The PCL – A neglected injury in the back of the knee

Written by Simon Parsons

A lot of athletes know of teammates, or have so themselves, sustained a traumatic knee injury – maybe an ACL, MCL, PCL or meniscus injury.

But have you ever heard of a PLC injury?

What is the Posterolateral Corner in the knee?

An often neglected area of the knee is the posterolateral corner (PLC).

  • Posterior = behind
  • Lateral = outwards from the middle

The PLC is a very complex compartment in the knee, with 28 separate structures running through it…there’s lots of ‘stuff’ in this part of the knee.

What’s so important about the PLC?

The PLC’s primary role is to prevent knee hyperextension, twisting of the upper and lower leg, and blows to the inside of the knee. These are all important on overall knee stability, especially in change of direction sports.

Why haven’t we heard more about this?

Injuries to this area occur in 16% of all knee ligament injuries, not common…but not incredibly uncommon either. (LaPrade et al. 2007).

Unfortunately, a 2011 study by Pacheco et al. showed that 72% of individuals with a PLC injury were incorrectly diagnosed and they took an average of 1 year to be correctly diagnosed.

So, ensuring you go to a Physiotherapist who knows about these injuries can be vital.

How do I know if I have a PLC injury?

A detailed assessment from a Physiotherapist or other qualified health professional is integral before putting a diagnosis on a PLC injury, and based on this assessment, your Physio may suggest and refer you for magnetic resonance imaging (MRI).

Often PLC injuries can occur from falling, sports trauma or motor vehicle accidents – with knee hyperextension or blows to the inside of the knee being a common mechanism of injury.

Often include pain in the back and outermost part of the knee and sometimes numbness and weakness in the foot or toes.

What do I do for rehab if I have injured the PLC?

It varies case by case, and is often very individualised, with lower severity injuries to the PLC benefiting from physiotherapy management.

If surgery is not indicated, often a hinged knee brace is worn for a period of 3-4 weeks and then gradual return to activity under physiotherapy guidance is recommended.


Consulting a physiotherapist is advised for any knee injury, especially traumatic injuries in a specific episode.

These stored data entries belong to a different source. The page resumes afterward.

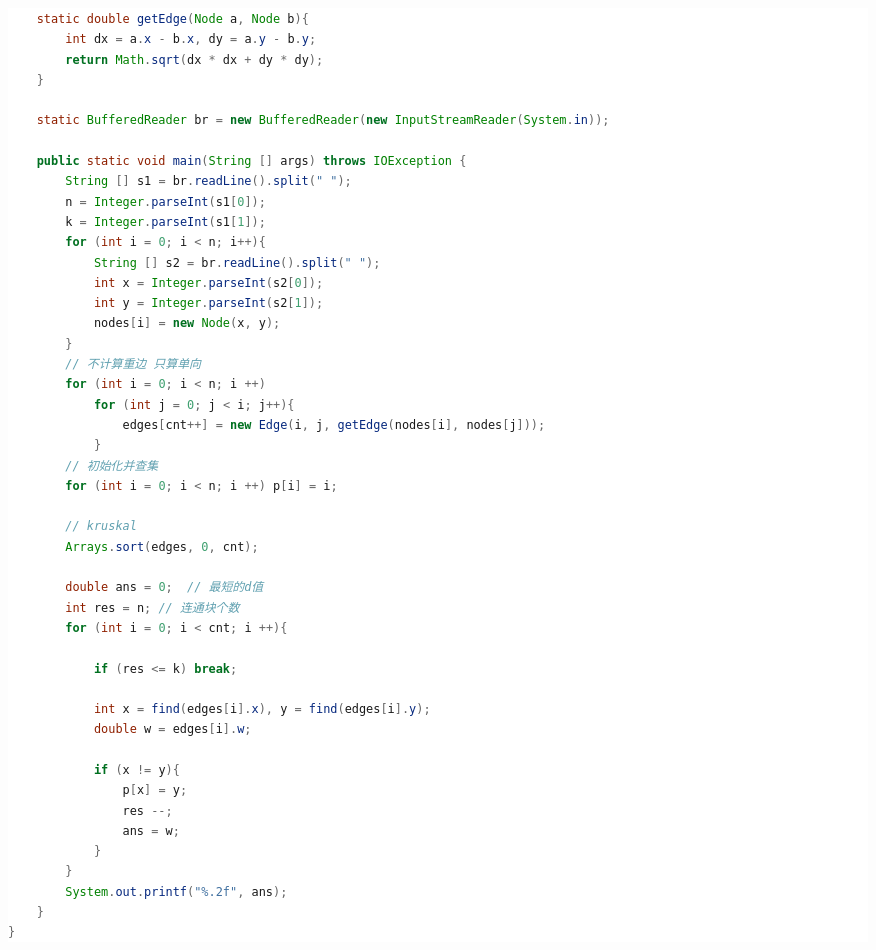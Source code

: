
 ```java
    static double getEdge(Node a, Node b){
        int dx = a.x - b.x, dy = a.y - b.y;
        return Math.sqrt(dx * dx + dy * dy);
    }
    
    static BufferedReader br = new BufferedReader(new InputStreamReader(System.in)); 
    
    public static void main(String [] args) throws IOException {
        String [] s1 = br.readLine().split(" ");
        n = Integer.parseInt(s1[0]);
        k = Integer.parseInt(s1[1]);
        for (int i = 0; i < n; i++){
            String [] s2 = br.readLine().split(" ");
            int x = Integer.parseInt(s2[0]);
            int y = Integer.parseInt(s2[1]);
            nodes[i] = new Node(x, y);
        }
        // 不计算重边 只算单向
        for (int i = 0; i < n; i ++)
            for (int j = 0; j < i; j++){
                edges[cnt++] = new Edge(i, j, getEdge(nodes[i], nodes[j]));
            }
        // 初始化并查集
        for (int i = 0; i < n; i ++) p[i] = i;
        
        // kruskal
        Arrays.sort(edges, 0, cnt);
        
        double ans = 0;  // 最短的d值
        int res = n; // 连通块个数
        for (int i = 0; i < cnt; i ++){
            
            if (res <= k) break;
            
            int x = find(edges[i].x), y = find(edges[i].y);
            double w = edges[i].w;
            
            if (x != y){
                p[x] = y;
                res --;
                ans = w;
            }
        }
        System.out.printf("%.2f", ans);
    }
}
```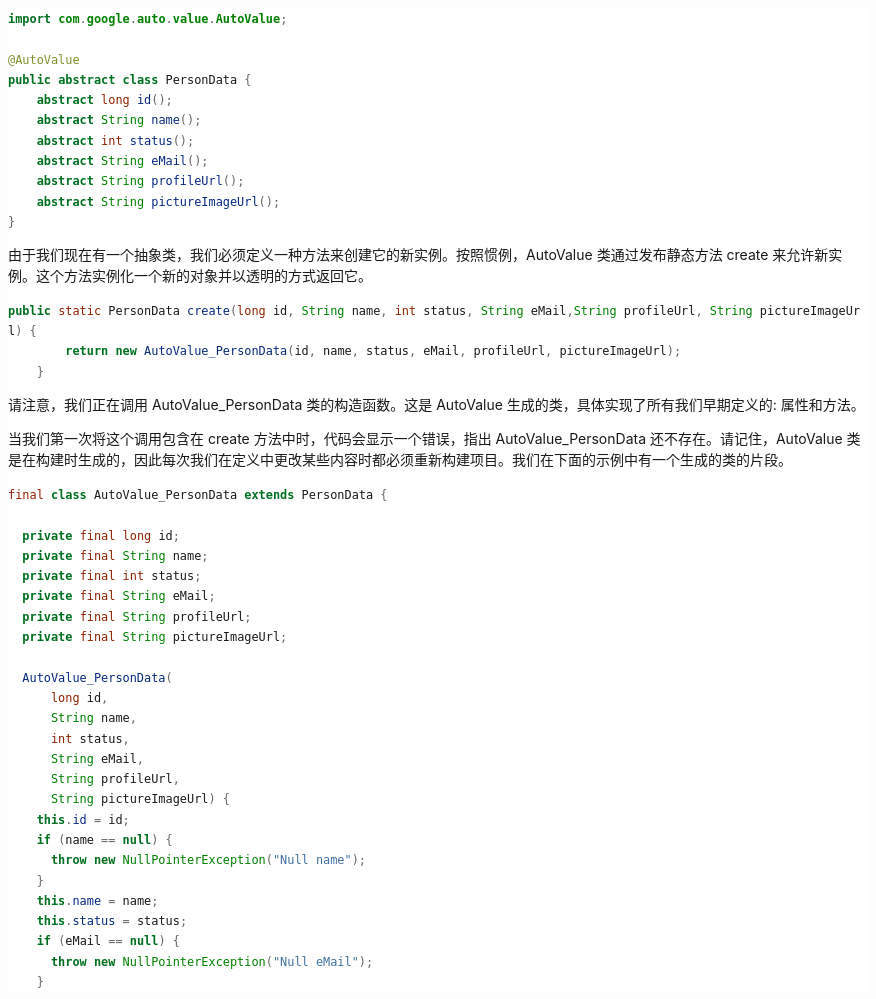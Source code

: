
 ```java
import com.google.auto.value.AutoValue;

@AutoValue
public abstract class PersonData {
    abstract long id();
    abstract String name();
    abstract int status();
    abstract String eMail();
    abstract String profileUrl();
    abstract String pictureImageUrl();
}
```

由于我们现在有一个抽象类，我们必须定义一种方法来创建它的新实例。按照惯例，AutoValue 类通过发布静态方法 create 来允许新实例。这个方法实例化一个新的对象并以透明的方式返回它。

```java
public static PersonData create(long id, String name, int status, String eMail,String profileUrl, String pictureImageUrl) {
        return new AutoValue_PersonData(id, name, status, eMail, profileUrl, pictureImageUrl);
    }
```

请注意，我们正在调用 AutoValue_PersonData 类的构造函数。这是 AutoValue 生成的类，具体实现了所有我们早期定义的: 属性和方法。 

当我们第一次将这个调用包含在 create 方法中时，代码会显示一个错误，指出 AutoValue_PersonData 还不存在。请记住，AutoValue 类是在构建时生成的，因此每次我们在定义中更改某些内容时都必须重新构建项目。我们在下面的示例中有一个生成的类的片段。

```java
final class AutoValue_PersonData extends PersonData {

  private final long id;
  private final String name;
  private final int status;
  private final String eMail;
  private final String profileUrl;
  private final String pictureImageUrl;

  AutoValue_PersonData(
      long id,
      String name,
      int status,
      String eMail,
      String profileUrl,
      String pictureImageUrl) {
    this.id = id;
    if (name == null) {
      throw new NullPointerException("Null name");
    }
    this.name = name;
    this.status = status;
    if (eMail == null) {
      throw new NullPointerException("Null eMail");
    }
```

This blog is to highlight that some knee injuries can be worth getting a second opinion if something just “isn’t quite right.”

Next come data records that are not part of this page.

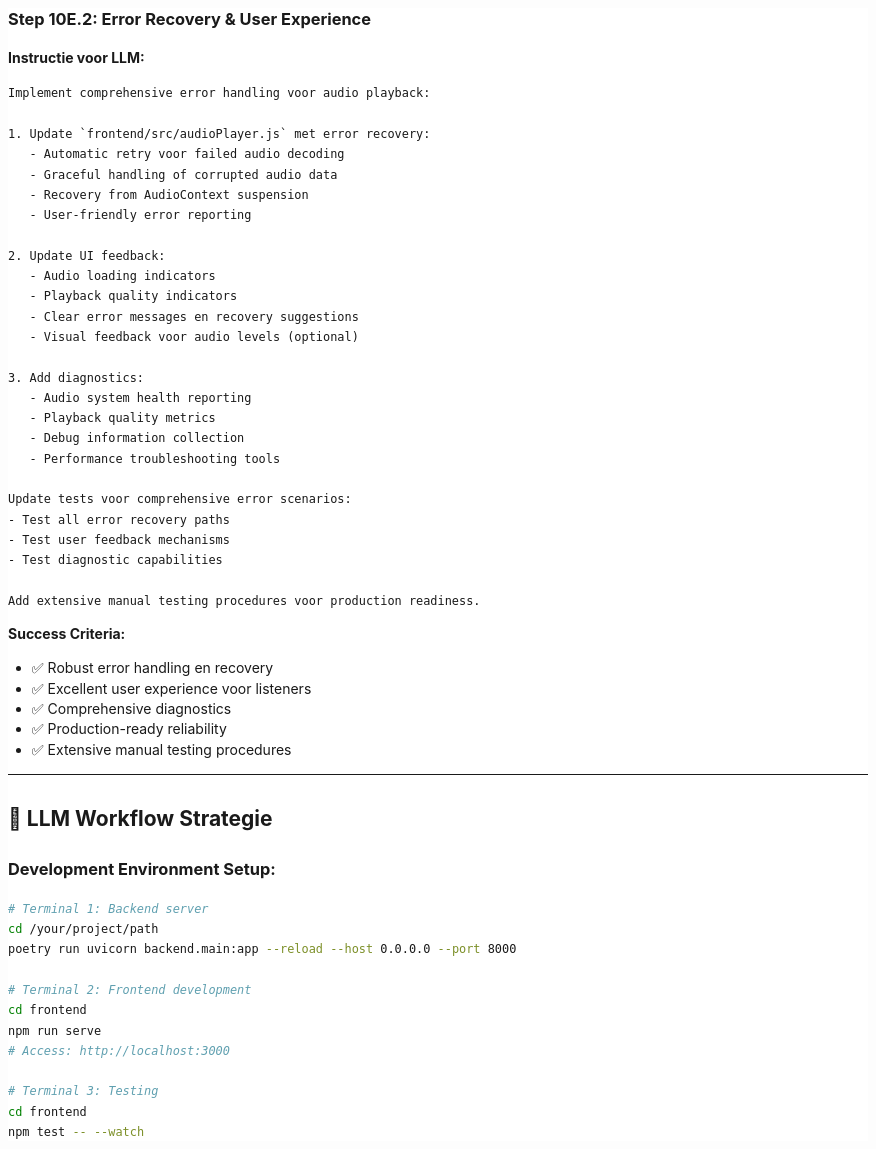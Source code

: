 ### Step 10E.2: Error Recovery & User Experience
**Instructie voor LLM:**
```
Implement comprehensive error handling voor audio playback:

1. Update `frontend/src/audioPlayer.js` met error recovery:
   - Automatic retry voor failed audio decoding
   - Graceful handling of corrupted audio data
   - Recovery from AudioContext suspension
   - User-friendly error reporting

2. Update UI feedback:
   - Audio loading indicators
   - Playback quality indicators
   - Clear error messages en recovery suggestions
   - Visual feedback voor audio levels (optional)

3. Add diagnostics:
   - Audio system health reporting
   - Playback quality metrics
   - Debug information collection
   - Performance troubleshooting tools

Update tests voor comprehensive error scenarios:
- Test all error recovery paths
- Test user feedback mechanisms
- Test diagnostic capabilities

Add extensive manual testing procedures voor production readiness.
```

**Success Criteria:**
- ✅ Robust error handling en recovery
- ✅ Excellent user experience voor listeners
- ✅ Comprehensive diagnostics
- ✅ Production-ready reliability
- ✅ Extensive manual testing procedures

---

## 🚀 LLM Workflow Strategie

### Development Environment Setup:
```bash
# Terminal 1: Backend server
cd /your/project/path
poetry run uvicorn backend.main:app --reload --host 0.0.0.0 --port 8000

# Terminal 2: Frontend development
cd frontend
npm run serve
# Access: http://localhost:3000

# Terminal 3: Testing
cd frontend
npm test -- --watch
```
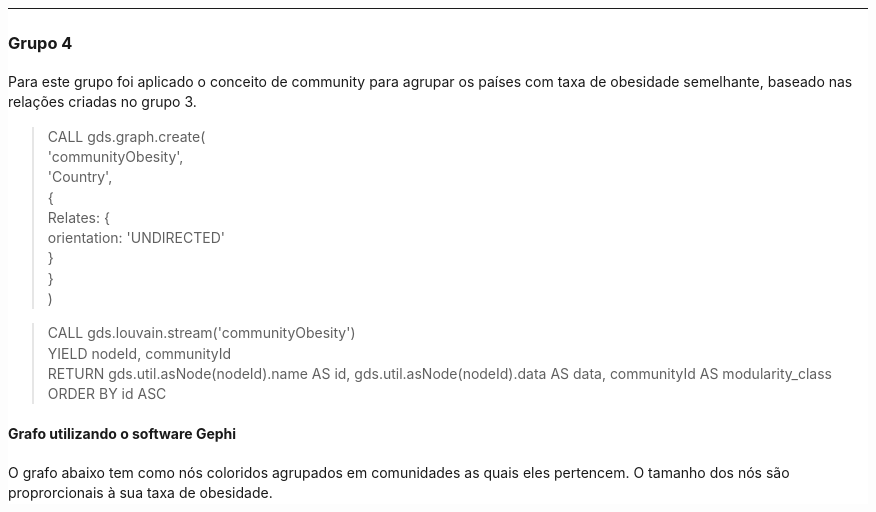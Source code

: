 ***
### Grupo 4
Para este grupo foi aplicado o conceito de community para agrupar os países com taxa de obesidade semelhante, baseado nas relações criadas no grupo 3.

>CALL gds.graph.create(  
    'communityObesity',  
    'Country',  
    {  
        Relates: {  
            orientation: 'UNDIRECTED'  
            }        
    }   
)

>CALL gds.louvain.stream('communityObesity')  
YIELD nodeId, communityId  
RETURN gds.util.asNode(nodeId).name AS id, gds.util.asNode(nodeId).data AS data, communityId AS modularity_class  
ORDER BY id ASC  

#### Grafo utilizando o software Gephi
O grafo abaixo tem como nós coloridos agrupados em comunidades as quais eles pertencem. O tamanho dos nós são proprorcionais à sua taxa de obesidade.
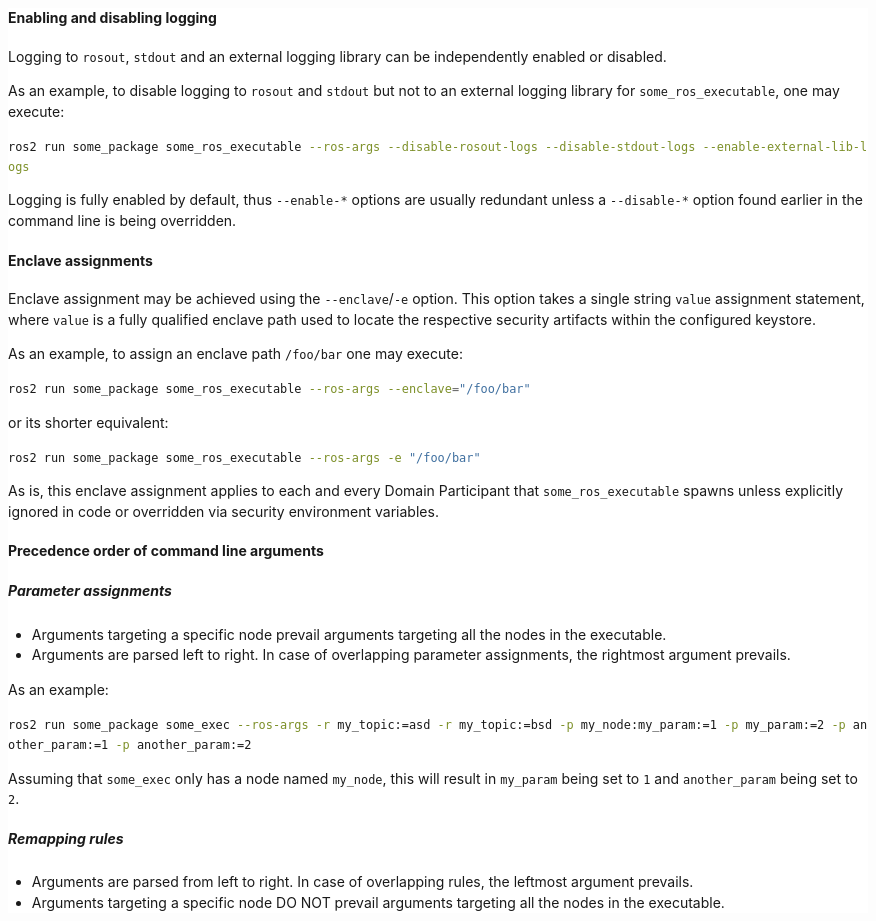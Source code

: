 #### Enabling and disabling logging

Logging to `rosout`, `stdout` and an external logging library can be independently enabled or disabled.

As an example, to disable logging to `rosout` and `stdout` but not to an external logging library for `some_ros_executable`, one may execute:

```sh
ros2 run some_package some_ros_executable --ros-args --disable-rosout-logs --disable-stdout-logs --enable-external-lib-logs
```

Logging is fully enabled by default, thus `--enable-*` options are usually redundant unless a `--disable-*` option found earlier in the command line is being overridden.

#### Enclave assignments

Enclave assignment may be achieved using the `--enclave`/`-e` option.
This option takes a single string `value` assignment statement, where `value` is a fully qualified enclave path used to locate the respective security artifacts within the configured keystore.

As an example, to assign an enclave path `/foo/bar` one may execute:

```sh
ros2 run some_package some_ros_executable --ros-args --enclave="/foo/bar"
```

or its shorter equivalent:

```sh
ros2 run some_package some_ros_executable --ros-args -e "/foo/bar"
```

As is, this enclave assignment applies to each and every Domain Participant that `some_ros_executable` spawns unless explicitly ignored in code or overridden via security environment variables.  

#### Precedence order of command line arguments

##### Parameter assignments

* Arguments targeting a specific node prevail arguments targeting all the nodes in the executable.
* Arguments are parsed left to right. In case of overlapping parameter assignments, the rightmost argument prevails.

As an example:

```sh
ros2 run some_package some_exec --ros-args -r my_topic:=asd -r my_topic:=bsd -p my_node:my_param:=1 -p my_param:=2 -p another_param:=1 -p another_param:=2
```

Assuming that `some_exec` only has a node named `my_node`, this will result in `my_param` being set to `1` and `another_param` being set to `2`.

##### Remapping rules

* Arguments are parsed from left to right. In case of overlapping rules, the leftmost argument prevails.
* Arguments targeting a specific node DO NOT prevail arguments targeting all the nodes in the executable.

  1. Covey, D. C. (2001). Injuries of the posterolateral corner of the knee. The Journal of Bone & Joint Surgery, 83(1), 106-106.
  2. Davies, H., Unwin, A., & Aichroth, P. (2004). The posterolateral corner of the knee: anatomy, biomechanics and management of injuries. Injury, 35(1), 68-75.
  3. LaPrade, R. F., Griffith, C. J., Coobs, B. R., Geeslin, A. G., Johansen, S., & Engebretsen, L. (2014). Improving outcomes for posterolateral knee injuries. Journal of Orthopaedic Research, 32(4), 485-491.